(Stored entries)

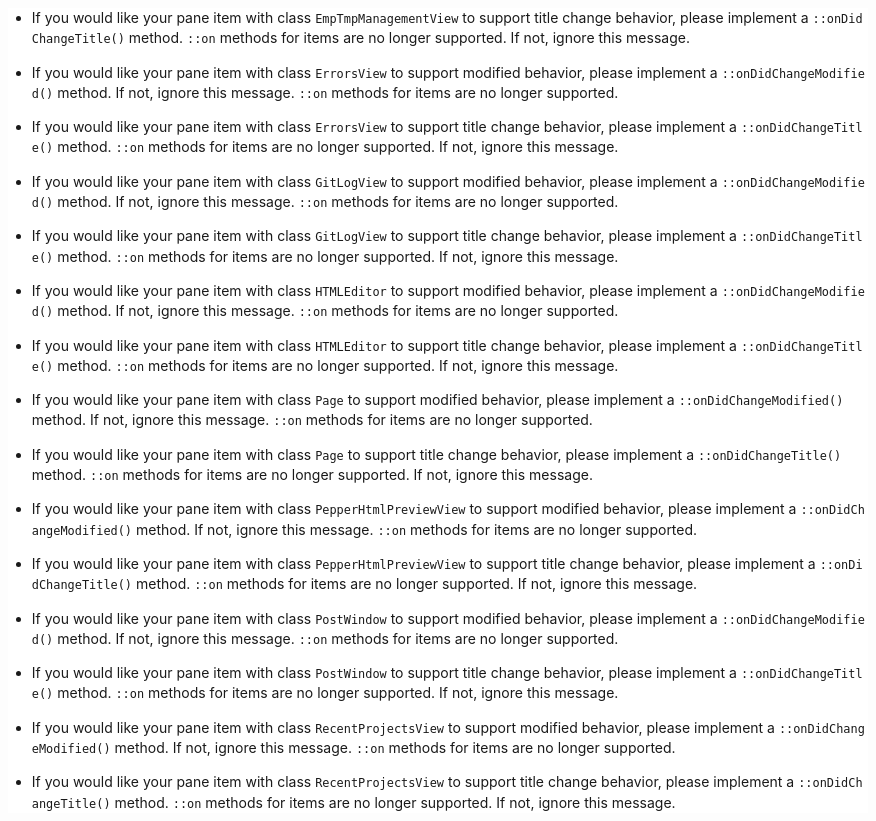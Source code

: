 * If you would like your pane item with class `EmpTmpManagementView` to support title change behavior, please implement a `::onDidChangeTitle()` method. `::on` methods for items are no longer supported. If not, ignore this message.

* If you would like your pane item with class `ErrorsView` to support modified behavior, please implement a `::onDidChangeModified()` method. If not, ignore this message. `::on` methods for items are no longer supported.

* If you would like your pane item with class `ErrorsView` to support title change behavior, please implement a `::onDidChangeTitle()` method. `::on` methods for items are no longer supported. If not, ignore this message.

* If you would like your pane item with class `GitLogView` to support modified behavior, please implement a `::onDidChangeModified()` method. If not, ignore this message. `::on` methods for items are no longer supported.

* If you would like your pane item with class `GitLogView` to support title change behavior, please implement a `::onDidChangeTitle()` method. `::on` methods for items are no longer supported. If not, ignore this message.

* If you would like your pane item with class `HTMLEditor` to support modified behavior, please implement a `::onDidChangeModified()` method. If not, ignore this message. `::on` methods for items are no longer supported.

* If you would like your pane item with class `HTMLEditor` to support title change behavior, please implement a `::onDidChangeTitle()` method. `::on` methods for items are no longer supported. If not, ignore this message.

* If you would like your pane item with class `Page` to support modified behavior, please implement a `::onDidChangeModified()` method. If not, ignore this message. `::on` methods for items are no longer supported.

* If you would like your pane item with class `Page` to support title change behavior, please implement a `::onDidChangeTitle()` method. `::on` methods for items are no longer supported. If not, ignore this message.

* If you would like your pane item with class `PepperHtmlPreviewView` to support modified behavior, please implement a `::onDidChangeModified()` method. If not, ignore this message. `::on` methods for items are no longer supported.

* If you would like your pane item with class `PepperHtmlPreviewView` to support title change behavior, please implement a `::onDidChangeTitle()` method. `::on` methods for items are no longer supported. If not, ignore this message.

* If you would like your pane item with class `PostWindow` to support modified behavior, please implement a `::onDidChangeModified()` method. If not, ignore this message. `::on` methods for items are no longer supported.

* If you would like your pane item with class `PostWindow` to support title change behavior, please implement a `::onDidChangeTitle()` method. `::on` methods for items are no longer supported. If not, ignore this message.

* If you would like your pane item with class `RecentProjectsView` to support modified behavior, please implement a `::onDidChangeModified()` method. If not, ignore this message. `::on` methods for items are no longer supported.

* If you would like your pane item with class `RecentProjectsView` to support title change behavior, please implement a `::onDidChangeTitle()` method. `::on` methods for items are no longer supported. If not, ignore this message.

## WHAT YOU WILL DO:
From the records given above, copy all lines containing "PostWindow".

## EXERCISE SOLUTION:
* If you would like your pane item with class `PostWindow` to support modified behavior, please implement a `::onDidChangeModified()` method. If not, ignore this message. `::on` methods for items are no longer supported.
* If you would like your pane item with class `PostWindow` to support title change behavior, please implement a `::onDidChangeTitle()` method. `::on` methods for items are no longer supported. If not, ignore this message.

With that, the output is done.